*** Begin section ***
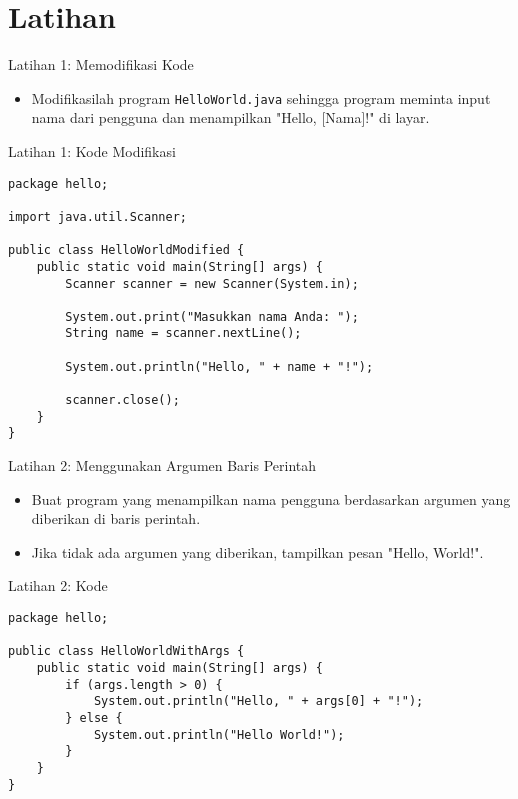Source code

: \documentclass[aspectratio=169, table]{beamer}
\begin{document}
\section{Latihan}
\begin{frame}[fragile]{Latihan 1: Memodifikasi Kode}
\begin{itemize}
\item Modifikasilah program \texttt{HelloWorld.java} sehingga program meminta input nama dari pengguna dan menampilkan "Hello, [Nama]!" di layar.
\end{itemize}
\end{frame}

\begin{frame}[fragile]{Latihan 1: Kode Modifikasi}
\begin{lstlisting}[style=JavaStyle]
package hello;

import java.util.Scanner;

public class HelloWorldModified {
	public static void main(String[] args) {
		Scanner scanner = new Scanner(System.in);
		
		System.out.print("Masukkan nama Anda: ");
		String name = scanner.nextLine();
		
		System.out.println("Hello, " + name + "!");
		
		scanner.close();
	}
}
\end{lstlisting}
\end{frame}

\begin{frame}[fragile]{\LARGE{Latihan 2: Menggunakan Argumen Baris Perintah}}
\begin{itemize}
\item Buat program yang menampilkan nama pengguna berdasarkan argumen yang diberikan di baris perintah.
\item Jika tidak ada argumen yang diberikan, tampilkan pesan "Hello, World!".
\end{itemize}
\end{frame}

\begin{frame}[fragile]{Latihan 2: Kode}
\begin{lstlisting}[style=JavaStyle]
package hello;

public class HelloWorldWithArgs {
	public static void main(String[] args) {
		if (args.length > 0) {
			System.out.println("Hello, " + args[0] + "!");
		} else {
			System.out.println("Hello World!");
		}
	}
}
\end{lstlisting}
\end{frame}
\end{document}
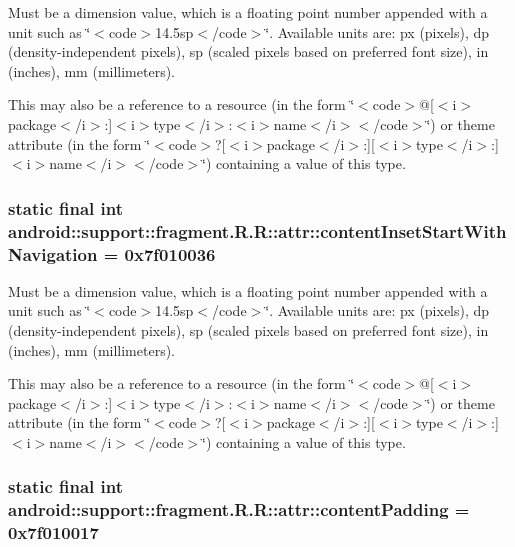 Must be a dimension value, which is a floating point number appended with a unit such as \char`\"{}$<$code$>$14.5sp$<$/code$>$\char`\"{}. Available units are: px (pixels), dp (density-independent pixels), sp (scaled pixels based on preferred font size), in (inches), mm (millimeters). 

This may also be a reference to a resource (in the form \char`\"{}$<$code$>$@\mbox{[}$<$i$>$package$<$/i$>$:\mbox{]}$<$i$>$type$<$/i$>$:$<$i$>$name$<$/i$>$$<$/code$>$\char`\"{}) or theme attribute (in the form \char`\"{}$<$code$>$?\mbox{[}$<$i$>$package$<$/i$>$:\mbox{]}\mbox{[}$<$i$>$type$<$/i$>$:\mbox{]}$<$i$>$name$<$/i$>$$<$/code$>$\char`\"{}) containing a value of this type. \hypertarget{classandroid_1_1support_1_1fragment_1_1_r_1_1attr_23ef5efa1720ead1bcb927aa58a94e3e}{
\subsubsection[{contentInsetStartWithNavigation}]{\setlength{\rightskip}{0pt plus 5cm}static final int android::support::fragment.R.R::attr::contentInsetStartWithNavigation = 0x7f010036}}
\label{classandroid_1_1support_1_1fragment_1_1_r_1_1attr_23ef5efa1720ead1bcb927aa58a94e3e}


Must be a dimension value, which is a floating point number appended with a unit such as \char`\"{}$<$code$>$14.5sp$<$/code$>$\char`\"{}. Available units are: px (pixels), dp (density-independent pixels), sp (scaled pixels based on preferred font size), in (inches), mm (millimeters). 

This may also be a reference to a resource (in the form \char`\"{}$<$code$>$@\mbox{[}$<$i$>$package$<$/i$>$:\mbox{]}$<$i$>$type$<$/i$>$:$<$i$>$name$<$/i$>$$<$/code$>$\char`\"{}) or theme attribute (in the form \char`\"{}$<$code$>$?\mbox{[}$<$i$>$package$<$/i$>$:\mbox{]}\mbox{[}$<$i$>$type$<$/i$>$:\mbox{]}$<$i$>$name$<$/i$>$$<$/code$>$\char`\"{}) containing a value of this type. \hypertarget{classandroid_1_1support_1_1fragment_1_1_r_1_1attr_429616d0a77d51554defe2b53d428fbc}{
\subsubsection[{contentPadding}]{\setlength{\rightskip}{0pt plus 5cm}static final int android::support::fragment.R.R::attr::contentPadding = 0x7f010017}}
\label{classandroid_1_1support_1_1fragment_1_1_r_1_1attr_429616d0a77d51554defe2b53d428fbc}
*** End section ***
▶ WORK TASK:
All entries, top to bottom, should be retyped exactly; the pictures should not be.

▶ YOUR RESPONSE:
Source code

: \documentclass[aspectratio=169, table]{beamer}
\begin{document}
\section{Latihan}
\begin{frame}[fragile]{Latihan 1: Memodifikasi Kode}
\begin{itemize}
\item Modifikasilah program \texttt{HelloWorld.java} sehingga program meminta input nama dari pengguna dan menampilkan "Hello, [Nama]!" di layar.
\end{itemize}
\end{frame}

\begin{frame}[fragile]{Latihan 1: Kode Modifikasi}
\begin{lstlisting}[style=JavaStyle]
package hello;

import java.util.Scanner;

public class HelloWorldModified {
	public static void main(String[] args) {
		Scanner scanner = new Scanner(System.in);
		
		System.out.print("Masukkan nama Anda: ");
		String name = scanner.nextLine();
		
		System.out.println("Hello, " + name + "!");
		
		scanner.close();
	}
}
\end{lstlisting}
\end{frame}

\begin{frame}[fragile]{\LARGE{Latihan 2: Menggunakan Argumen Baris Perintah}}
\begin{itemize}
\item Buat program yang menampilkan nama pengguna berdasarkan argumen yang diberikan di baris perintah.
\item Jika tidak ada argumen yang diberikan, tampilkan pesan "Hello, World!".
\end{itemize}
\end{frame}

\begin{frame}[fragile]{Latihan 2: Kode}
\begin{lstlisting}[style=JavaStyle]
package hello;

public class HelloWorldWithArgs {
	public static void main(String[] args) {
		if (args.length > 0) {
			System.out.println("Hello, " + args[0] + "!");
		} else {
			System.out.println("Hello World!");
		}
	}
}
\end{lstlisting}
\end{frame}
\end{document}
 Must be a dimension value, which is a floating point number appended with a unit such as \char`\"{}$<$code$>$14.5sp$<$/code$>$\char`\"{}. Available units are: px (pixels), dp (density-independent pixels), sp (scaled pixels based on preferred font size), in (inches), mm (millimeters). 

This may also be a reference to a resource (in the form \char`\"{}$<$code$>$@\mbox{[}$<$i$>$package$<$/i$>$:\mbox{]}$<$i$>$type$<$/i$>$:$<$i$>$name$<$/i$>$$<$/code$>$\char`\"{}) or theme attribute (in the form \char`\"{}$<$code$>$?\mbox{[}$<$i$>$package$<$/i$>$:\mbox{]}\mbox{[}$<$i$>$type$<$/i$>$:\mbox{]}$<$i$>$name$<$/i$>$$<$/code$>$\char`\"{}) containing a value of this type. \hypertarget{classandroid_1_1support_1_1fragment_1_1_r_1_1attr_23ef5efa1720ead1bcb927aa58a94e3e}{
\subsubsection[{contentInsetStartWithNavigation}]{\setlength{\rightskip}{0pt plus 5cm}static final int android::support::fragment.R.R::attr::contentInsetStartWithNavigation = 0x7f010036}}
\label{classandroid_1_1support_1_1fragment_1_1_r_1_1attr_23ef5efa1720ead1bcb927aa58a94e3e}


Must be a dimension value, which is a floating point number appended with a unit such as \char`\"{}$<$code$>$14.5sp$<$/code$>$\char`\"{}. Available units are: px (pixels), dp (density-independent pixels), sp (scaled pixels based on preferred font size), in (inches), mm (millimeters). 

This may also be a reference to a resource (in the form \char`\"{}$<$code$>$@\mbox{[}$<$i$>$package$<$/i$>$:\mbox{]}$<$i$>$type$<$/i$>$:$<$i$>$name$<$/i$>$$<$/code$>$\char`\"{}) or theme attribute (in the form \char`\"{}$<$code$>$?\mbox{[}$<$i$>$package$<$/i$>$:\mbox{]}\mbox{[}$<$i$>$type$<$/i$>$:\mbox{]}$<$i$>$name$<$/i$>$$<$/code$>$\char`\"{}) containing a value of this type. \hypertarget{classandroid_1_1support_1_1fragment_1_1_r_1_1attr_429616d0a77d51554defe2b53d428fbc}{
\subsubsection[{contentPadding}]{\setlength{\rightskip}{0pt plus 5cm}static final int android::support::fragment.R.R::attr::contentPadding = 0x7f010017}}
\label{classandroid_1_1support_1_1fragment_1_1_r_1_1attr_429616d0a77d51554defe2b53d428fbc}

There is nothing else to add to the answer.